What encryption algorithm is used to store passwords in the database
What encryption algorithm is used to store passwords in the database? Also, in the application server, what algorithm is used to store passwords in OID? Is it DES, Triple DES, SHA-1, etc?
...and there is when the concept of proprietary algorithm makes itself evident
Nevertheless you are gonna love to take a look at http://www.red-database-security.com...passwords.html
Last edited by PAVB; 08-31-2007 at 09:43 AM.
Pablo (Paul) Berzukov
Author of Understanding Database Administration
available at amazon and other bookstores.
Disclaimer: Advice is provided to the best of my knowledge but no implicit or explicit warranties are provided. Since the advisor explicitly encourages testing any and all suggestions on a test non-production environment advisor should not held liable or responsible for any actions taken based on the given advice.
they arent encrypted, they are hashed - big difference
Ok.
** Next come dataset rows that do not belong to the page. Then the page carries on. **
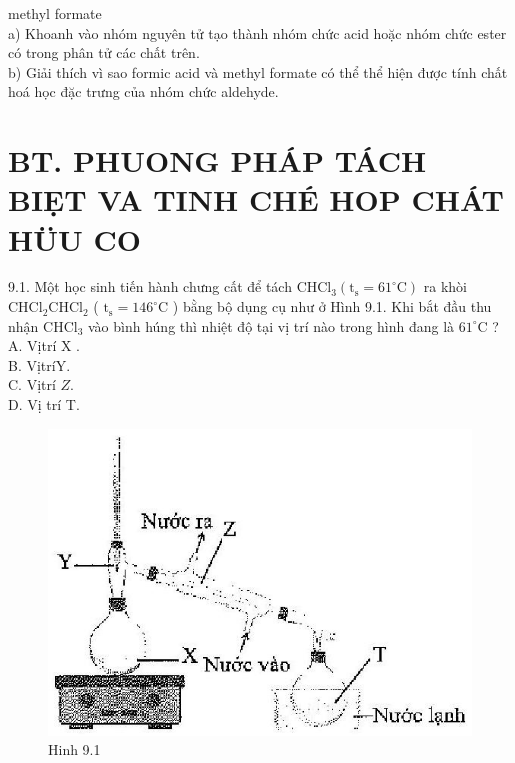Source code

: \documentclass[10pt]{article}
\begin{document}
methyl formate\\
a) Khoanh vào nhóm nguyên tử tạo thành nhóm chức acid hoặc nhóm chức ester có trong phân tử các chất trên.\\
b) Giải thích vì sao formic acid và methyl formate có thể thể hiện được tính chất hoá học đặc trưng của nhóm chức aldehyde.

\section*{BT. PHUONG PHÁP TÁCH BIẸT VA TINH CHÉ HOP CHÁT HÜU CO}
9.1. Một học sinh tiến hành chưng cất để tách $\mathrm{CHCl}_{3}\left(\mathrm{t}_{\mathrm{s}}=61^{\circ} \mathrm{C}\right)$ ra khòi $\mathrm{CHCl}_{2} \mathrm{CHCl}_{2}$ ( $\mathrm{t}_{\mathrm{s}}=146^{\circ} \mathrm{C}$ ) bằng bộ dụng cụ như ở Hình 9.1. Khi bắt đầu thu nhận $\mathrm{CHCl}_{3}$ vào bình húng thì nhiệt độ tại vị trí nào trong hình đang là $61^{\circ} \mathrm{C}$ ?\\
A. Vịtrí X .\\
B. VịtríY.\\
C. Vịtrí $Z$.\\
D. Vị trí T.

\begin{figure}[h]
\begin{center}
  \includegraphics[width=\textwidth]{2025_10_23_f2823ef970776205e47bg-26}
\captionsetup{labelformat=empty}
\caption{Hinh 9.1}
\end{center}
\end{figure}
\end{document}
What hashing algorithm is used in 10g database to store passwords in DBA_USERs data dictionary?
The one-way algorithm used to calculate password hashes is not openly documented by
Oracle, but references on-line and in printed materials provide sufficient information to
reproduce the algorithm.
A 1993 post on the comp.databases.oracle newsgroup describes the algorithm in detail,
identifying an unknown fixed key as an input parameter . This key value was later
published in the book "Special Ops", providing sufficient information to reproduce the
algorithm . The algorithm can be described as follows:
1. Concatenate the username and the password to produce a plaintext string;
2. Convert the plaintext string to uppercase characters;
3. Convert the plaintext string to multi-byte storage format; ASCII characters have the
high byte set to 0x00;
4. Encrypt the plaintext string (padded with 0s if necessary to the next even block length)
using the DES algorithm in cipher block chaining (CBC) mode with a fixed key value of
5. Encrypt the plaintext string again with DES-CBC, but using the last block of the output
of the previous step (ignoring parity bits) as the encryption key. The last block of the
output is converted into a printable string to produce the password hash value.
Ok. It seemed then the algorithm is DES.
I wonder why something straightforward like MD5 or a SHA version wasn't used?